Fidelity Might Launch Crypto Trading Service Soon
US-based Fidelity, a financial services firm that operates a brokerage service, is about to launch a cryptocurrency trading functionality aimed at institutional clients, people familiar with the matter told Bloomberg. The investment company might officially announce the new service in the next few weeks.
Fidelity Adopting Crypto Trend
Fidelity is a big name in the financial world and the fact that it shows interest in the emerging market of cryptocurrencies might have contributed to the recent bullish rally of Bitcoin price, which recently exceeded the psychological mark of $6,000 per coin for the first time this year.
The new service developed by the Boston-based firm will enable professional traders to buy and sell digital currencies like Bitcoin. The platform will be managed by Fidelity Digital Asset Services (FADS), a new unit created by Fidelity in October 2018. Earlier this year, Fidelity launched a cryptocurrency-oriented custodian service aimed at institutional clients as well, including family offices, hedge funds, trading firms, and other accredited clients.
Arlene Roberts, a spokeswoman from Fidelity, said in an email letter to Bloomberg:
We currently have a select set of clients we’re supporting on our platform. We will continue to roll out our services over the coming weeks and months based on our clients’ needs, jurisdictions, and other factors. Currently, our service offering is focused on Bitcoin.
Fidelity is not the first major US brokerage firm to jump in the crypto bandwagon. Elsewhere, Robinhood, which operates a mobile trading app, and E*Trade have already introduced crypto trading features. However, unlike E*trade and Robinhood, Fidelity will focus exclusively on institutional clients, the anonymous source noted.
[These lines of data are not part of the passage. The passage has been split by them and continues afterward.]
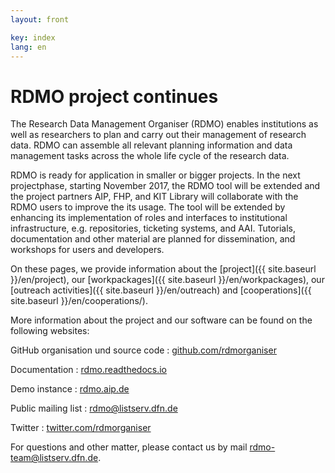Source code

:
 ```yaml
---
layout: front

key: index
lang: en
---
```


RDMO project continues
====

The Research Data Management Organiser (RDMO) enables institutions as well as researchers
to plan and carry out their management of research data. RDMO can assemble all relevant planning information 
and data management tasks across the whole life cycle of the research data. 

RDMO is ready for application in smaller or bigger projects. In the next projectphase, starting November 2017, the 
RDMO tool will be extended and the project partners AIP, FHP, and KIT Library will collaborate with the RDMO users
to improve the its usage. 
The tool will be extended by enhancing its implementation of roles and interfaces to institutional infrastructure, 
e.g. repositories, ticketing systems, and AAI. 
Tutorials, documentation and other material are planned for dissemination, and workshops for users and developers.

On these pages, we provide information about the [project]({{ site.baseurl }}/en/project), our [workpackages]({{ site.baseurl }}/en/workpackages), our [outreach activities]({{ site.baseurl }}/en/outreach) and [cooperations]({{ site.baseurl }}/en/cooperations/).

More information about the project and our software can be found on the following websites:

GitHub organisation und source code
: [github.com/rdmorganiser](https://github.com/rdmorganiser)

Documentation
: [rdmo.readthedocs.io](https://rdmo.readthedocs.io)

Demo instance
: [rdmo.aip.de](https://rdmo.aip.de)

Public mailing list
: [rdmo@listserv.dfn.de](https://www.listserv.dfn.de/sympa/info/rdmo)

Twitter
: [twitter.com/rdmorganiser](https://twitter.com/rdmorganiser)

For questions and other matter, please contact us by mail <a href="mailto:rdmo-team@listserv.dfn.de">rdmo-team@listserv.dfn.de</a>.
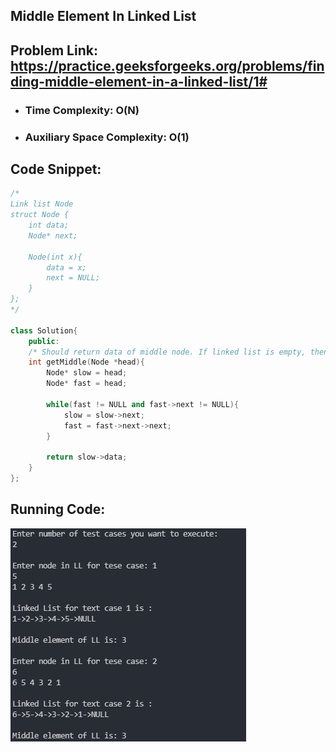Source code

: ## Middle Element In Linked List
## Problem Link: https://practice.geeksforgeeks.org/problems/finding-middle-element-in-a-linked-list/1#

- ### Time Complexity: O(N)
- ### Auxiliary Space Complexity: O(1)

## Code Snippet:
```cpp
/* 
Link list Node 
struct Node {
    int data;
    Node* next;
    
    Node(int x){
        data = x;
        next = NULL;
    }    
}; 
*/

class Solution{
    public:
    /* Should return data of middle node. If linked list is empty, then  -1*/
    int getMiddle(Node *head){
        Node* slow = head;
        Node* fast = head;
        
        while(fast != NULL and fast->next != NULL){
            slow = slow->next;
            fast = fast->next->next;
        }
        
        return slow->data;
    }
};
```

## Running Code:
![alt text](./output.png)
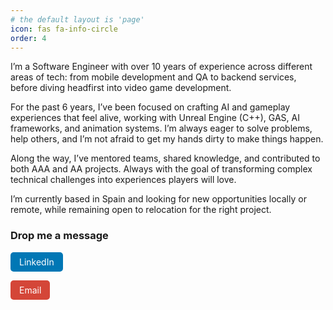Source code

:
 ```yaml
---
# the default layout is 'page'
icon: fas fa-info-circle
order: 4
---
```


I’m a Software Engineer with over 10 years of experience across different areas of tech: from mobile development and QA to backend services, before diving headfirst into video game development.

For the past 6 years, I’ve been focused on crafting AI and gameplay experiences that feel alive, working with Unreal Engine (C++), GAS, AI frameworks, and animation systems. I’m always eager to solve problems, help others, and I’m not afraid to get my hands dirty to make things happen.

Along the way, I’ve mentored teams, shared knowledge, and contributed to both AAA and AA projects. Always with the goal of transforming complex technical challenges into experiences players will love.

I’m currently based in Spain and looking for new opportunities locally or remote, while remaining open to relocation for the right project.

### Drop me a message

<div style="margin-top: 1em;">
  <a href="https://linkedin.com/in/albertalmaserrano" target="_blank" rel="noopener noreferrer"
     style="display:inline-block; padding: 0.5em 1em; background-color:#0077B5; color:white; text-decoration:none; border-radius:5px; margin-right:0.5em;">
    <i class="fab fa-linkedin"></i> LinkedIn
  </a>

<a href="mailto:albert@example.com"
style="display:inline-block; padding: 0.5em 1em; background-color:#D44638; color:white; text-decoration:none; border-radius:5px;">
<i class="fas fa-envelope"></i> Email
</a>
</div>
About Half of Institutional Clients Consider Crypto Investments
The new service from Fidelity might come weeks after the brokerage firm published a study that discovered that about 47% of institutional investors regard digital assets as worth investing in, with 22% of them admitting that they had some form of crypto investments.
The survey questioned 441 institutional investors for about three months starting with November 2018. According to the study, 72% of respondents would buy investment products that have some exposure to digital assets, while 57% of them would buy them directly.
The surveyed investors mentioned a few major concerns related to digital assets, including regulatory uncertainty, increased volatility, and the challenge to accurately determine the right price for Bitcoin and other coins based on fundamentals.
Tom Jessop, president of Fidelity Digital Assets, commented on the results:
We’ve seen a maturation of interest in digital assets from early adopters, like crypto hedge funds, to traditional institutional investors like family offices and endowments. More institutional investors are engaging with digital assets, either directly or through service providers, as the potential impact of blockchain technology on financial markets - new and old - becomes more readily apparent.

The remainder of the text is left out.